I think I think a lot. Mostly useless stuff, but my mind is either churning or just stoning, in silent and standby mode. The problem is that most of the stuff that I churn out happens to be completely useless and random (i.e. unconnected to my other thoughts, and sometimes even disconnected from reality) I guess, from the accumulation of all these random thoughts, desires and opinions about life, one develops a self, a personality. It’s like a montage of sorts, that all these seemingly unconnected and random thoughts combine to form ‘the consciousness of jon kwok’. Similarly, I guess, the entire being of a person is cumulated from all aspects of his life: his thought processes, his relationships, his spirituality, his past experiences, his sexuality, his physical make-up, his emotional make-up, etc. All these combine, in a rojak way, to create the person of me, and the person of you. Maybe that’s why they say that everyone’s unique in his own way, because there is gotta be some part of this rojak that distinguishes you from your neighbour. Say, a deviant sexuality. Or, a unique religious viewpoint. Or, a painful family background. Or, a weird sense of humour. You get what I mean.

Anyway, this musing was so random and out of point. See my point?

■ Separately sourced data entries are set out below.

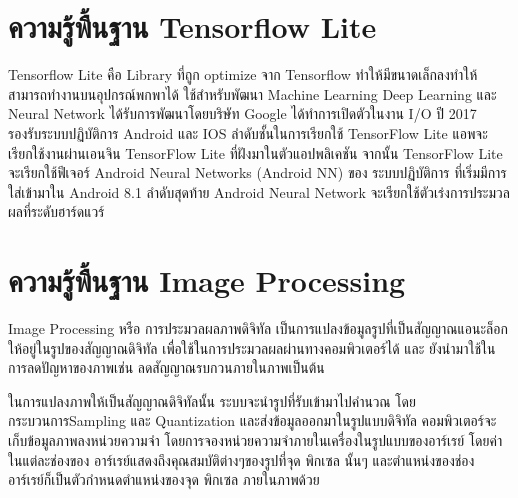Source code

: 	 
	 \section{ความรู้พื้นฐาน Tensorflow Lite}
	 Tensorflow Lite คือ Library ที่ถูก optimize จาก Tensorflow ทำให้มีขนาดเล็กลงทำให้สามารถทำงานบนอุปกรณ์พกพาได้ ใช้สำหรับพัฒนา Machine Learning Deep Learning และ Neural Network ได้รับการพัฒนาโดยบริษัท Google 
	 ได้ทำการเปิดตัวในงาน I/O ปี 2017 รองรับระบบปฏิบัติการ Android และ IOS ลำดับชั้นในการเรียกใช้ TensorFlow Lite แอพจะเรียกใช้งานผ่านเอนจิน TensorFlow Lite ที่ฝังมาในตัวแอปพลิเคชัน จากนั้น TensorFlow Lite จะเรียกใช้ฟีเจอร์ Android Neural Networks (Android NN) ของ ระบบปฏิบัติการ ที่เริ่มมีการใส่เข้ามาใน Android 8.1
	ลำดับสุดท้าย Android Neural Network จะเรียกใช้ตัวเร่งการประมวลผลที่ระดับฮาร์ดแวร์ 
		
	
    \section{ความรู้พื้นฐาน Image Processing}
		Image Processing \cite{imgp} หรือ การประมวลผลภาพดิจิทัล เป็นการแปลงข้อมูลรูปที่เป็นสัญญาณแอนะล็อกให้อยู่ในรูปของสัญญาณดิจิทัล เพื่อใช้ในการประมวลผลผ่านทางคอมพิวเตอร์ได้ และ ยังนำมาใช้ในการลดปัญหาของภาพเช่น ลดสัญญาณรบกวนภายในภาพเป็นต้น

		ในการแปลงภาพให้เป็นสัญญาณดิจิทัลนั้น ระบบจะนำรูปที่รับเข้ามาไปคำนวณ โดยกระบวนการSampling และ Quantization และส่งข้อมูลออกมาในรูปแบบดิจิทัล คอมพิวเตอร์จะเก็บข้อมูลภาพลงหน่วยความจำ โดยการจองหน่วยความจำภายในเครื่องในรูปแบบของอาร์เรย์ โดยค่าในแต่ละช่องของ อาร์เรย์แสดงถึงคุณสมบัติต่างๆของรูปที่จุด พิกเซล นั้นๆ และตำแหน่งของช่อง อาร์เรย์ก็เป็นตัวกำหนดตำแหน่งของจุด พิกเซล ภายในภาพด้วย
		
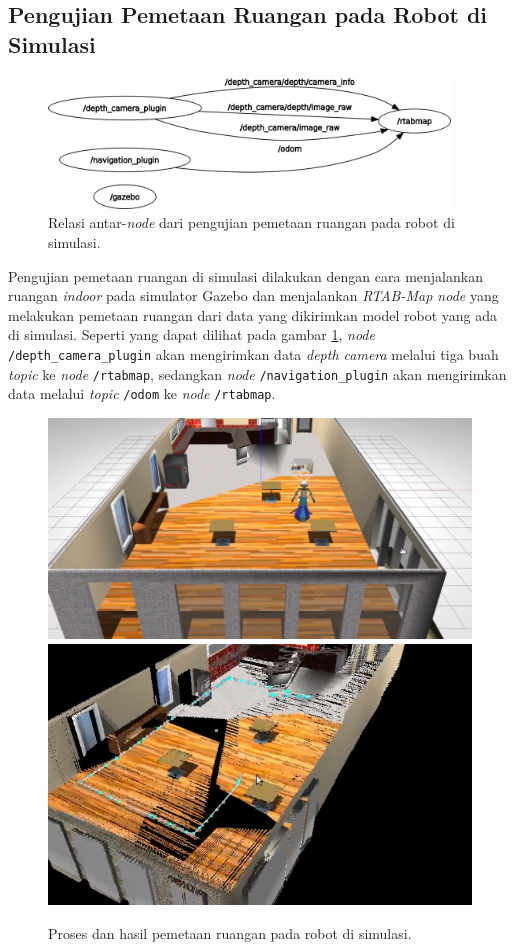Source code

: \subsection{Pengujian Pemetaan Ruangan pada Robot di Simulasi}
\label{subsec:slamsimulasi}

\begin{figure}[ht]
  \centering
  \includegraphics[width=0.95\textwidth,keepaspectratio]{gambar/rosgraph-slam-simulation.png}
  \caption{Relasi antar-\emph{node} dari pengujian pemetaan ruangan pada robot di simulasi.}
  \label{fig:rosgraphslamsimulation}
\end{figure}

Pengujian pemetaan ruangan di simulasi dilakukan dengan cara menjalankan ruangan \emph{indoor} pada simulator Gazebo dan menjalankan \emph{RTAB-Map node} yang melakukan pemetaan ruangan dari data yang dikirimkan model robot yang ada di simulasi.
Seperti yang dapat dilihat pada gambar \ref{fig:rosgraphslamsimulation},
  \emph{node} \lstinline{/depth_camera_plugin} akan mengirimkan data \emph{depth camera} melalui tiga buah \emph{topic} ke \emph{node} \lstinline{/rtabmap},
  sedangkan \emph{node} \lstinline{/navigation_plugin} akan mengirimkan data melalui \emph{topic} \lstinline{/odom} ke \emph{node} \lstinline{/rtabmap}.

\begin{figure}[ht]
  \centering
  \includegraphics[height=0.26\textwidth,keepaspectratio]{gambar/proses-pemetaan.png}
  \includegraphics[height=0.26\textwidth,keepaspectratio]{gambar/hasil-pemetaan.png}
  \caption{Proses dan hasil pemetaan ruangan pada robot di simulasi.}
  \label{fig:hasilpemetaan}
\end{figure}

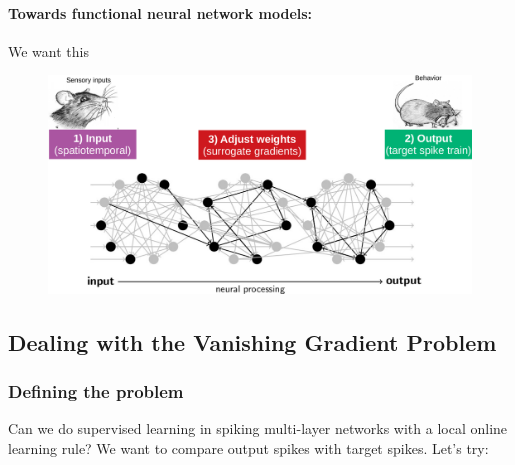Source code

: \documentclass[main]{subfiles}
\begin{document}
\paragraph{Towards functional neural network models: }
We want this
\begin{figure}[H]
    \centering
    \includegraphics[width=0.8\linewidth]{10_DeepLearningWithSpikes/figures/towards_functional_nn.png}
    \caption{}
    \label{fig:my_label}
\end{figure}

\subsection{Dealing with the Vanishing Gradient Problem}

\subsubsection{Defining the problem}
Can we do supervised learning in spiking multi-layer networks with a local online learning rule? We want to compare output spikes with target spikes. Let's try:
\end{document}
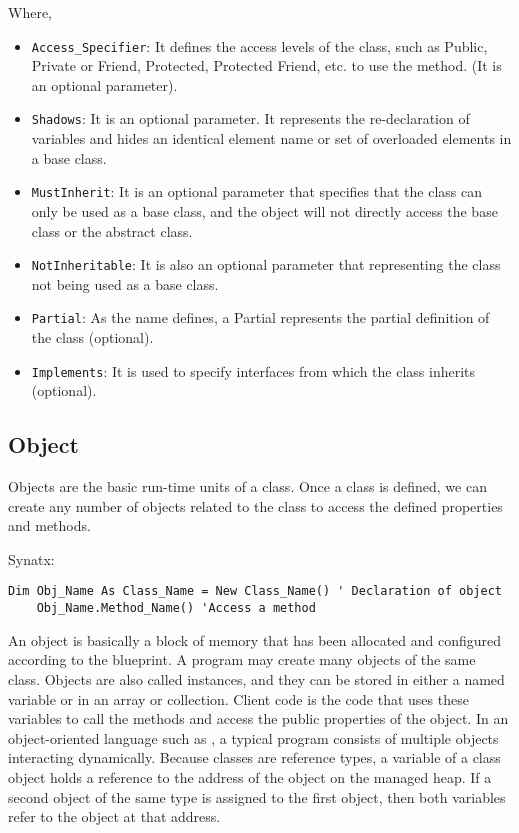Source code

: Where,
\begin{itemize}
	\item 
	\texttt{Access\_Specifier}: It defines the access levels of the class, such as Public, Private or Friend, Protected, Protected Friend, etc. to use the method. (It is an optional parameter).
	\item \texttt{Shadows}: It is an optional parameter. It represents the re-declaration of variables and hides an identical element name or set of overloaded elements in a base class.
	\item \texttt{MustInherit}: It is an optional parameter that specifies that the class can only be used as a base class, and the object will not directly access the base class or the abstract class.
	\item \texttt{NotInheritable}: It is also an optional parameter that representing the class not being used as a base class.
	\item \texttt{Partial}: As the name defines, a Partial represents the partial definition of the class (optional).
	
	\item \texttt{Implements}: It is used to specify interfaces from which the class inherits (optional).
\end{itemize}

\subsection{Object}
Objects are the basic run-time units of a class. Once a class is defined, we can create any number of objects related to the class to access the defined properties and methods. 

Synatx:

\begin{lstlisting}[style=vb]
	Dim Obj_Name As Class_Name = New Class_Name() ' Declaration of object
	Obj_Name.Method_Name() 'Access a method
\end{lstlisting}

An object is basically a block of memory that has been allocated and configured according to the blueprint. A program may create many objects of the same class. Objects are also called instances, and they can be stored in either a named variable or in an array or collection. Client code is the code that uses these variables to call the methods and access the public properties of the object. In an object-oriented language such as {\cs}, a typical program consists of multiple objects interacting dynamically. Because classes are reference types, a variable of a class object holds a reference to the address of the object on the managed heap. If a second object of the same type is assigned to the first object, then both variables refer to the object at that address.

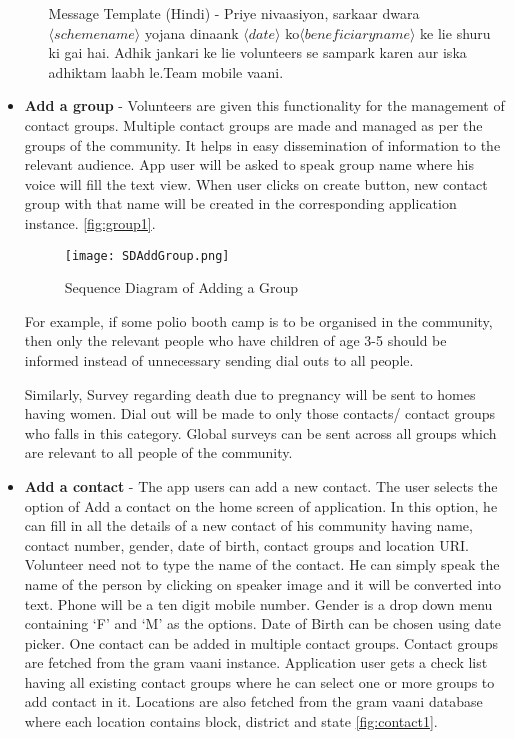 \begin{itemize}
\begin{enumerate}
Message Template (Hindi) - Priye nivaasiyon​, sarkaar dwara $\langle schemename \rangle$ yojana dinaank $\langle date \rangle$ ko ​$\langle beneficiaryname \rangle$ ke lie ​shuru ki gai hai. Adhik jankari ke lie volunteers se sampark karen aur iska adhiktam laabh le.Team mobile vaani.
\end{enumerate}


\item \textbf {Add a group} - Volunteers are given this functionality for the management of contact groups. Multiple contact groups are made and managed as per the groups of the community. It helps in easy dissemination of information to the relevant audience. App user will be asked to speak group name where his voice will fill the text view. When user clicks on create button, new contact group with that name will be created in the corresponding application instance. \ref{fig:group1}.

\begin{figure}[H]
    \centering
	\texttt{[image: SDAddGroup.png]}
    \caption{ Sequence Diagram of Adding a Group}
    \label{fig:Sequence Diagram of Adding a Group}
\end{figure}

For example, if some polio booth camp is to be organised in the community, then only the relevant people who have children of age 3-5 should be informed instead of unnecessary sending dial outs to all people.

Similarly, Survey regarding death due to pregnancy will be sent to homes having women. Dial out will be made to only those contacts/ contact groups who falls in this category. Global surveys can be sent across all groups which are relevant to all people of the community.

 \item \textbf {Add a contact} - The app users can add a new contact. The user selects the option of Add a contact on the  home screen of application. In this option, he can fill in all the details of a new contact of his community having name, contact number, gender, date of birth, contact groups and location URI. Volunteer need not to type the name of the contact. He can simply speak the name of the person by clicking on speaker image and it will be converted into text. Phone will be a ten digit mobile number. Gender is a drop down menu containing ‘F’ and ‘M’ as the options. Date of Birth can be chosen using date picker. One contact can be added in multiple  contact groups. Contact groups are fetched from the gram vaani instance. Application user gets a check list having all existing contact groups where he can select one or more groups to add contact in it. Locations are also fetched from the gram vaani database where each location contains block, district and state \ref{fig:contact1}.
 

\end{itemize}
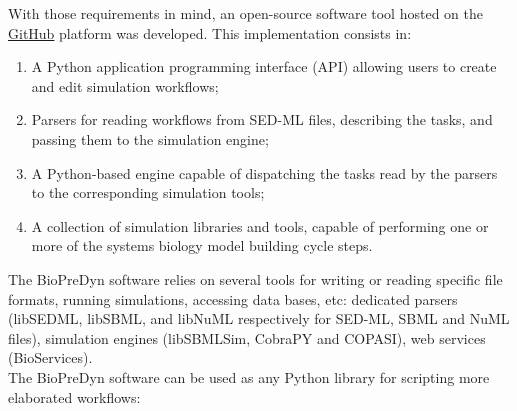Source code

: \documentclass{llncs}
\begin{document}
With those requirements in mind, an open-source software tool hosted on the
\href{http://www.github.com/bmoreau/biopredyn}{GitHub} platform was developed.
This implementation consists in:
\begin{enumerate}
\item A Python application programming interface (API) allowing users to
create and edit simulation workflows;
\item Parsers for reading workflows from SED-ML files, describing the tasks,
and passing them to the simulation engine;
\item A Python-based engine capable of dispatching the tasks read by the parsers
to the corresponding simulation tools;
\item A collection of simulation libraries and tools, capable of performing one
or more of the systems biology model building cycle steps.
\end{enumerate}
The BioPreDyn software relies on several tools for writing or reading specific
file formats, running simulations, accessing data bases, etc: dedicated parsers
(libSEDML, libSBML, and libNuML respectively for SED-ML, SBML and NuML files),
simulation engines (libSBMLSim\cite{Takizawa2013}, CobraPY\cite{Ebrahim2013}
and COPASI\cite{Hoops2006}), web services (BioServices\cite{Cokelaer2013}).\\

The BioPreDyn software can be used as any Python library for scripting more
elaborated workflows:

{}

\end{document}
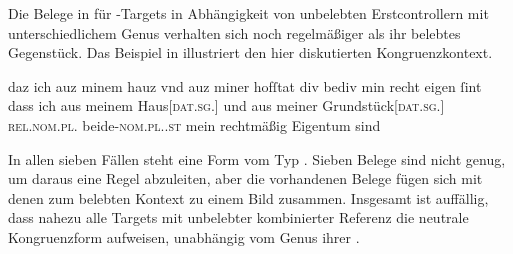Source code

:
Die Belege in  für -Targets in
Abhängigkeit von unbelebten Erstcontrollern mit
unterschiedlichem Genus verhalten sich noch regelmäßiger als ihr belebtes
Gegenstück. Das Beispiel in  illustriert den hier
diskutierten Kongruenzkontext.

\begin{exe}
\ex \label{ex:cao_diffgend_inan}
		\gll daz ich auz minem hauz vnd auz miner hofſtat
				div bediv min recht eigen ſint \textelp{} \\
			dass ich aus meinem Haus[\textsc{dat.sg.\NeutI}] und aus meiner
				Grundstück[\textsc{dat.sg.\FemI}] \textsc{rel.nom.pl.\NeutI}
				beide-\textsc{nom.pl.\NeutI.st} mein rechtmäßig Eigentum sind \\
		\trans {}
			\parencites(Nr.~1282, Regensburg, 1290)[526,37--38]{cao2}

\end{exe}

In allen sieben Fällen steht eine Form vom Typ . Sieben Belege
sind nicht genug, um daraus eine Regel abzuleiten, aber die vorhandenen Belege
fügen sich mit denen zum belebten Kontext zu einem Bild zusammen. Insgesamt ist
auffällig, dass nahezu alle Targets mit unbelebter kombinierter Referenz die
neutrale Kongruenzform  aufweisen, unabhängig vom Genus ihrer
.


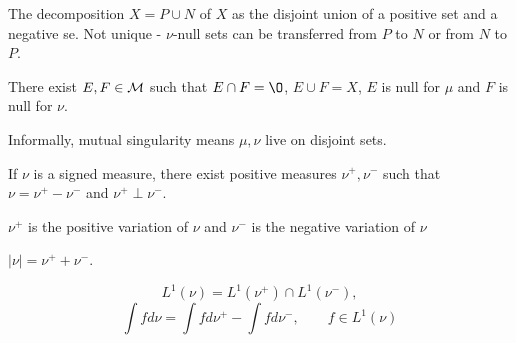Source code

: \begin{dfn}
The decomposition $X = P \cup N$ of $X$ as the disjoint union of a positive set and a negative se. Not unique - $\nu$-null sets can be transferred from $P$ to $N$ or from $N$ to $P$.
\end{dfn}

\begin{dfn}
	There exist $E, F \in {\mathcal M}$ such that $E \cap F = \O $, $E \cup F = X$, $E$ is null for $\mu$ and $F$ is null for $\nu$.
\end{dfn}

\begin{rmk}
Informally, mutual singularity means $\mu, \nu$ live on disjoint sets.
\end{rmk}

\begin{thm}
	If $\nu$ is a signed measure, there exist positive measures $\nu^+, \nu^-$ such that $\nu = \nu^+ - \nu^-$ and $\nu^+ \perp \nu^-$.
\end{thm}

\begin{dfn}[$\nu^+, \nu^-$]
	$\nu^+$ is the positive variation of $\nu$ and $\nu^-$ is the negative variation of $\nu$
\end{dfn}

\begin{dfn}
	$|\nu| = \nu^+ + \nu^-$.
\end{dfn}
\begin{dfn}
	\[
	L^1(\nu) = L^1(\nu^+) \cap L^1( \nu^-),
	\]
	\[
	\int f d \nu = \int f d \nu^+ - \int f d \nu^-, \qquad f \in L^1(\nu) 
	\]
\end{dfn}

The problem is that most of the stuff that I churn out happens to be completely useless and random.

Anyway, there is sometimes this stupid narcissistic desire to record everything I observe and think, for my own (and the world’s) reference. Like it even matters! But it’s such a desire that sits me in front of my laptop daily, re-looking my pictures and typing out the previous day’s events, rather than going out and doing more exploring. I want to remember, that’s why I record. And I want to be heard, that’s why I blog.

Everyone wants to be heard, that’s why we all need a friend.

Ok my mind is doing freaking cartwheels. I could go on and on, about the way everyone needs a friend. Today is a good day, where I can just go on and on and talk. Normally I cannot, I need someone to engage me. But today I’m in rambling mode. I’m like, talking to myself only.

Anyway shoosh. I need to get to the point, i.e. more about my life in the USA.

I got to sleep in my room last night, fortunately. Eisen went back first while I went about exploring Time Square and Broadway and he fell asleep, and I was outside, and no amount of knocking and calling his mobile phone could wake that sleeping log. I was irate, to say the least, and was almost resigned to sleeping in the lobby when I heard a low drowsy voice calling my name. Ah, salvation had come.

Come to think of it, sleeping in the lobby would have been an experience. And it would have been what I’ve been looking for on this trip, experiences. But having said that I was pretty glad to have my bed last night.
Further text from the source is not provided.